What the exercise asks: Search the listing for the string "frac". Copy every line that has it.

----------------------------------------

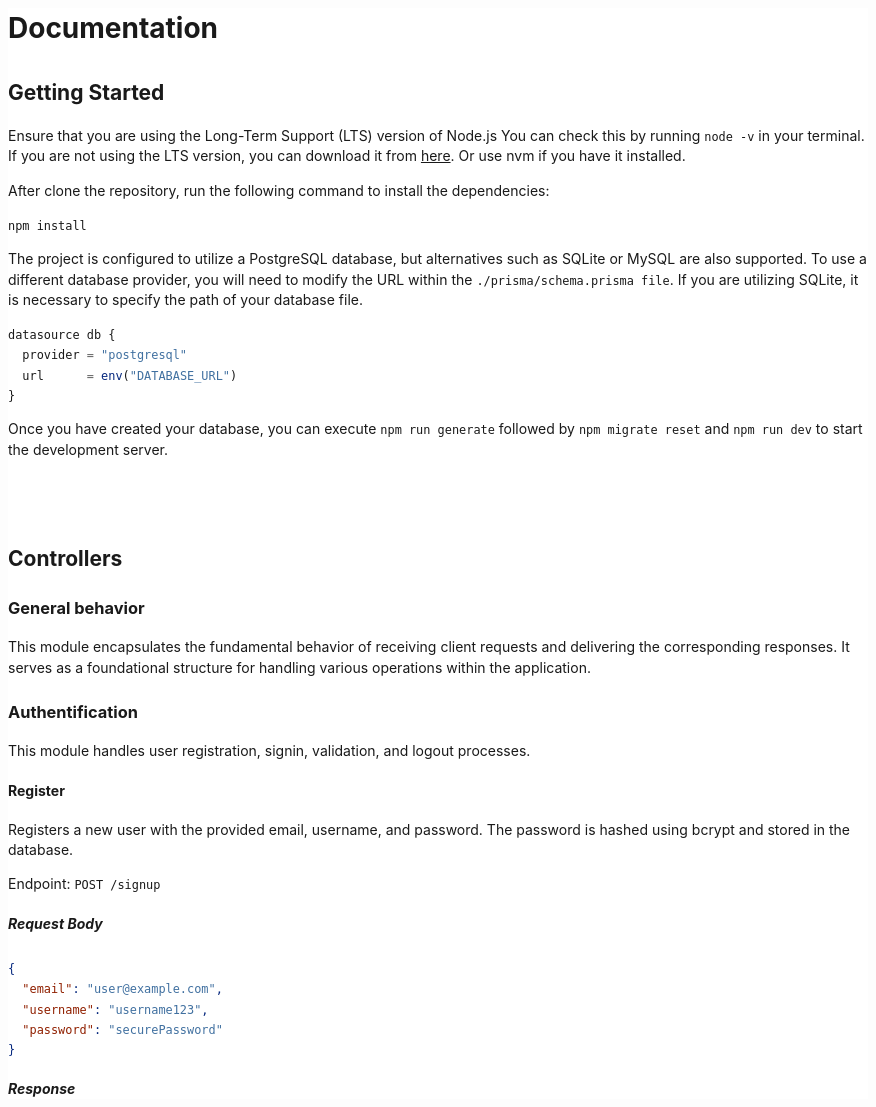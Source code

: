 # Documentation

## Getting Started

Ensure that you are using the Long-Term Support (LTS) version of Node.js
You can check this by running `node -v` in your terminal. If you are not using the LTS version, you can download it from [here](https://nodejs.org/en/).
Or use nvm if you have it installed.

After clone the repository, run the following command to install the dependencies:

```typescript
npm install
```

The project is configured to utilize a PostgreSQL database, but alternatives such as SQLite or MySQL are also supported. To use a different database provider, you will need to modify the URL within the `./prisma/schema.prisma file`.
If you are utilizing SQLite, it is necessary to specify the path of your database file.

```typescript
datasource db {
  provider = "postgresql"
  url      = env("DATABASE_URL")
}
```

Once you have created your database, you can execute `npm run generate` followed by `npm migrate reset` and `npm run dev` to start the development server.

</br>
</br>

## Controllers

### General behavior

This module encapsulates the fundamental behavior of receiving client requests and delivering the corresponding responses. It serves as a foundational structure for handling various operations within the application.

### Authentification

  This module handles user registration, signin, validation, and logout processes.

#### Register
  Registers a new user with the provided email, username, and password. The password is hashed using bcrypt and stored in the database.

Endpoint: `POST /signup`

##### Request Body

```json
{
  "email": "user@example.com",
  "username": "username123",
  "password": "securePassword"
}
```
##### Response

----------------------------------------

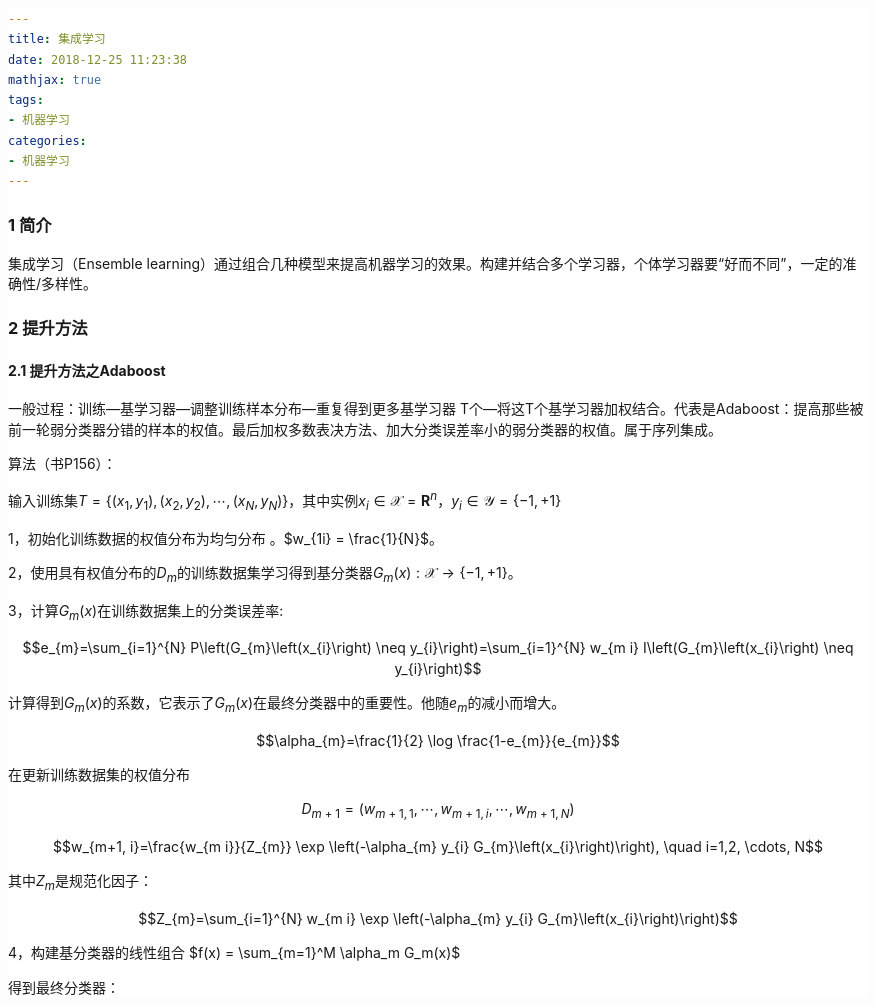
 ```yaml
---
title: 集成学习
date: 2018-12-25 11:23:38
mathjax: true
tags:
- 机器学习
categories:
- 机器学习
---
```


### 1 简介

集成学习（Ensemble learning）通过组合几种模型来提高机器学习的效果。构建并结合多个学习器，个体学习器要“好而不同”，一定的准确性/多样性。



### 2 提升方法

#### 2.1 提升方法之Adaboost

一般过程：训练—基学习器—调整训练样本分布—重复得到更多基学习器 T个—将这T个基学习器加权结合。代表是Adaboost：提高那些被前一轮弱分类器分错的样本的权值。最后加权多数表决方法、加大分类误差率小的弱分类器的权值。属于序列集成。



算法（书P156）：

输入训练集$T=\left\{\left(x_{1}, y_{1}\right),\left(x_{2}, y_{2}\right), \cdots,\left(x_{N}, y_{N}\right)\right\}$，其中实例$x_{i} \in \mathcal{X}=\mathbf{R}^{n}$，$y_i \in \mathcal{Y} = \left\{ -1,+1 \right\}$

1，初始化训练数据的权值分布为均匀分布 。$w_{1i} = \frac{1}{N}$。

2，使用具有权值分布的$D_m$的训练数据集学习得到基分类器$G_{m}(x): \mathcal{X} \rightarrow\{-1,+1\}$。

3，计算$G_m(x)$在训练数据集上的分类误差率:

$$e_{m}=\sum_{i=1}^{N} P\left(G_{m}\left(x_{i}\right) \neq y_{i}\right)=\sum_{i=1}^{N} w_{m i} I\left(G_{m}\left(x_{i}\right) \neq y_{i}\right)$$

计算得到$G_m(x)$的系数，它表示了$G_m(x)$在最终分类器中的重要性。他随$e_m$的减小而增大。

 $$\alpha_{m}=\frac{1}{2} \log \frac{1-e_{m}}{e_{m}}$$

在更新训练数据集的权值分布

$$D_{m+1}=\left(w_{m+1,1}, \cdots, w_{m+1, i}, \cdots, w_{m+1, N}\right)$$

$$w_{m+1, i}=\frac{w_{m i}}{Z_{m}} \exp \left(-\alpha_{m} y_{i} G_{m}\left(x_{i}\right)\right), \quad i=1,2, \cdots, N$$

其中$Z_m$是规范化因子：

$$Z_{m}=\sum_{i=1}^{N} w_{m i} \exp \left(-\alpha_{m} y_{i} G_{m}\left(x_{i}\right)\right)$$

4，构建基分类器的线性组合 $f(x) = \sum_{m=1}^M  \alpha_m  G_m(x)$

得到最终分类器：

----------------------------------------

Solution:
1，初始化训练数据的权值分布为均匀分布 。$w_{1i} = \frac{1}{N}$。
 $$\alpha_{m}=\frac{1}{2} \log \frac{1-e_{m}}{e_{m}}$$
$$w_{m+1, i}=\frac{w_{m i}}{Z_{m}} \exp \left(-\alpha_{m} y_{i} G_{m}\left(x_{i}\right)\right), \quad i=1,2, \cdots, N$$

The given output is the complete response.